WHAT NEEDS TO BE DONE:
The lines to repeat are those below from the one containing "- [An awesome" down to the one containing "What was your motivation?", both included; reproduce them exactly and nothing else.

Collection entries

--- START ---

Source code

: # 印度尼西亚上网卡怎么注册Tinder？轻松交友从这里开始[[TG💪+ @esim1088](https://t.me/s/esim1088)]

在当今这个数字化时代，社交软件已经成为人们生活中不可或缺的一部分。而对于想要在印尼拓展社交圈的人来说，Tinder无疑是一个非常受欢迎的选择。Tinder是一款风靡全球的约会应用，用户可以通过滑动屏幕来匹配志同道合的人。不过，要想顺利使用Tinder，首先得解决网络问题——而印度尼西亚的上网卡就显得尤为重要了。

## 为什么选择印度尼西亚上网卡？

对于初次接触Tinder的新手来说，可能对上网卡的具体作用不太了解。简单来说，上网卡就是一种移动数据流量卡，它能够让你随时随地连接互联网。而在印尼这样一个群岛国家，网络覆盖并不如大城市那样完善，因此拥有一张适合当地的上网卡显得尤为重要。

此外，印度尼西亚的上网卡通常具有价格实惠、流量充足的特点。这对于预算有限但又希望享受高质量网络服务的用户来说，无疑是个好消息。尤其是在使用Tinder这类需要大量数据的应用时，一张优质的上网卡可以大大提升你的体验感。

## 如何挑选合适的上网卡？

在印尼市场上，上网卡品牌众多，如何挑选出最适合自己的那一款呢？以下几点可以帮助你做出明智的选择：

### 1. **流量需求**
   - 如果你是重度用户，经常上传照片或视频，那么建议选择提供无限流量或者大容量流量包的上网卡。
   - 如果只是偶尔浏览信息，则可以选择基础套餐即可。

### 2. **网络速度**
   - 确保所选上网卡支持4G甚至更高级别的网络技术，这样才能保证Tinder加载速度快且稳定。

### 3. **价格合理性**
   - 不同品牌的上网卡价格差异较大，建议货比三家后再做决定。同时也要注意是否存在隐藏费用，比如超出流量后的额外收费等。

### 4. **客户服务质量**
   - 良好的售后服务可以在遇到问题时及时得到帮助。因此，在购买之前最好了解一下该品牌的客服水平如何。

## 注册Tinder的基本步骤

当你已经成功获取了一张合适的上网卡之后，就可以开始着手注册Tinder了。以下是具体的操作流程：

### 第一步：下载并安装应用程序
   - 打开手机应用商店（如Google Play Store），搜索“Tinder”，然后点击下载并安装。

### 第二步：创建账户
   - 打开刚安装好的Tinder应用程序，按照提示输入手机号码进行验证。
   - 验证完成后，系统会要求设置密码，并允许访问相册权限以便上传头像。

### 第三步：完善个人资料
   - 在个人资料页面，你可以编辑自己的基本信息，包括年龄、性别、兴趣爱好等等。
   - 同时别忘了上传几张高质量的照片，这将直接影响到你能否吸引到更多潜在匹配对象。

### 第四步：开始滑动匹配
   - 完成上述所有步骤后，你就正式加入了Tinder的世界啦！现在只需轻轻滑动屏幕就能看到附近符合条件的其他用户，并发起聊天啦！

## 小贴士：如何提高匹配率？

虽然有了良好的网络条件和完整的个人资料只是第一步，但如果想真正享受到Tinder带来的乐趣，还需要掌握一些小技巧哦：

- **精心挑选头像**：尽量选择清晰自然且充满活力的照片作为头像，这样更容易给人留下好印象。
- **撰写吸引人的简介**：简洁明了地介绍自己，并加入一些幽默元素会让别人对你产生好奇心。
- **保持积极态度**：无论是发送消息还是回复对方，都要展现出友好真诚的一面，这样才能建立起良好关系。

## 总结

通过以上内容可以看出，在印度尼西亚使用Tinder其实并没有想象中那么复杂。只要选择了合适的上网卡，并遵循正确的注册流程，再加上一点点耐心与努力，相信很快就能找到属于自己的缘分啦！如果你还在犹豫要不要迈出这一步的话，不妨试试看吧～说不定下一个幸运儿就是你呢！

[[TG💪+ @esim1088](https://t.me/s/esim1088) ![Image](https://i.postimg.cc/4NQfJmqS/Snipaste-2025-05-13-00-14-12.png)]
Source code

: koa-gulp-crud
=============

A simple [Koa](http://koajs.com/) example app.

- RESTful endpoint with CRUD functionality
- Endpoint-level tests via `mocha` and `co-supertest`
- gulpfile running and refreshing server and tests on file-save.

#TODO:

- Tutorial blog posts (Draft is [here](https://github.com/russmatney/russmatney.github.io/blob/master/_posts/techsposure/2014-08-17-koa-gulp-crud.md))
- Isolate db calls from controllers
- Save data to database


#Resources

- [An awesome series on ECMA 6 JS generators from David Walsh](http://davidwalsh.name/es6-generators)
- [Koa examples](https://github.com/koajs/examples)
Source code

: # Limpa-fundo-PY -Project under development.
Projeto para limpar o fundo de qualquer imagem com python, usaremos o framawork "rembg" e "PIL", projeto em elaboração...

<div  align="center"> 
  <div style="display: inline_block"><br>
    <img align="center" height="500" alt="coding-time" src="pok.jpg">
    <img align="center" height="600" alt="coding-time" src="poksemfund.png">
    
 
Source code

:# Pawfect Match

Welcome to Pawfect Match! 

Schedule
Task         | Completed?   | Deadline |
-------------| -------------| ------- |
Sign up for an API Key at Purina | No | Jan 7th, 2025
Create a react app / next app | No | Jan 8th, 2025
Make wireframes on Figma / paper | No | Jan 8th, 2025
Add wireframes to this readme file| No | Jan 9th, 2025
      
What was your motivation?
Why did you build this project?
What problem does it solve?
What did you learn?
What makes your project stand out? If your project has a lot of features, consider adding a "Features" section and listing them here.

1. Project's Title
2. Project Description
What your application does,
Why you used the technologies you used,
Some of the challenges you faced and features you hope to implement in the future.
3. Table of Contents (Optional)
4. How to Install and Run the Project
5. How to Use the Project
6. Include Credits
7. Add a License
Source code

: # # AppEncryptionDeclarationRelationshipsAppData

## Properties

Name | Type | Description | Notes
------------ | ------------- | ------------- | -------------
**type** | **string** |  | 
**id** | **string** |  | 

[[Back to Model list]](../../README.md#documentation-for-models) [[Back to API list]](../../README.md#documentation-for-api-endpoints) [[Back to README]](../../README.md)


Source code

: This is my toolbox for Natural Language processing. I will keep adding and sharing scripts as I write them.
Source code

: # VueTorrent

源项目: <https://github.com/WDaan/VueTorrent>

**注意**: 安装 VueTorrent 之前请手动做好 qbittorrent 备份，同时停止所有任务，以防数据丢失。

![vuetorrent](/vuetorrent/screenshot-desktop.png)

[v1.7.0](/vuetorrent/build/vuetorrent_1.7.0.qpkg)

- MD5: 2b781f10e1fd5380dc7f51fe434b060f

--- END ---

EXERCISE SOLUTION:
- [An awesome series on ECMA 6 JS generators from David Walsh](http://davidwalsh.name/es6-generators)
- [Koa examples](https://github.com/koajs/examples)
Source code

: # Limpa-fundo-PY -Project under development.
Projeto para limpar o fundo de qualquer imagem com python, usaremos o framawork "rembg" e "PIL", projeto em elaboração...

<div  align="center"> 
  <div style="display: inline_block"><br>
    <img align="center" height="500" alt="coding-time" src="pok.jpg">
    <img align="center" height="600" alt="coding-time" src="poksemfund.png">
    
 
Source code

:# Pawfect Match

Welcome to Pawfect Match! 

Schedule
Task         | Completed?   | Deadline |
-------------| -------------| ------- |
Sign up for an API Key at Purina | No | Jan 7th, 2025
Create a react app / next app | No | Jan 8th, 2025
Make wireframes on Figma / paper | No | Jan 8th, 2025
Add wireframes to this readme file| No | Jan 9th, 2025
      
What was your motivation?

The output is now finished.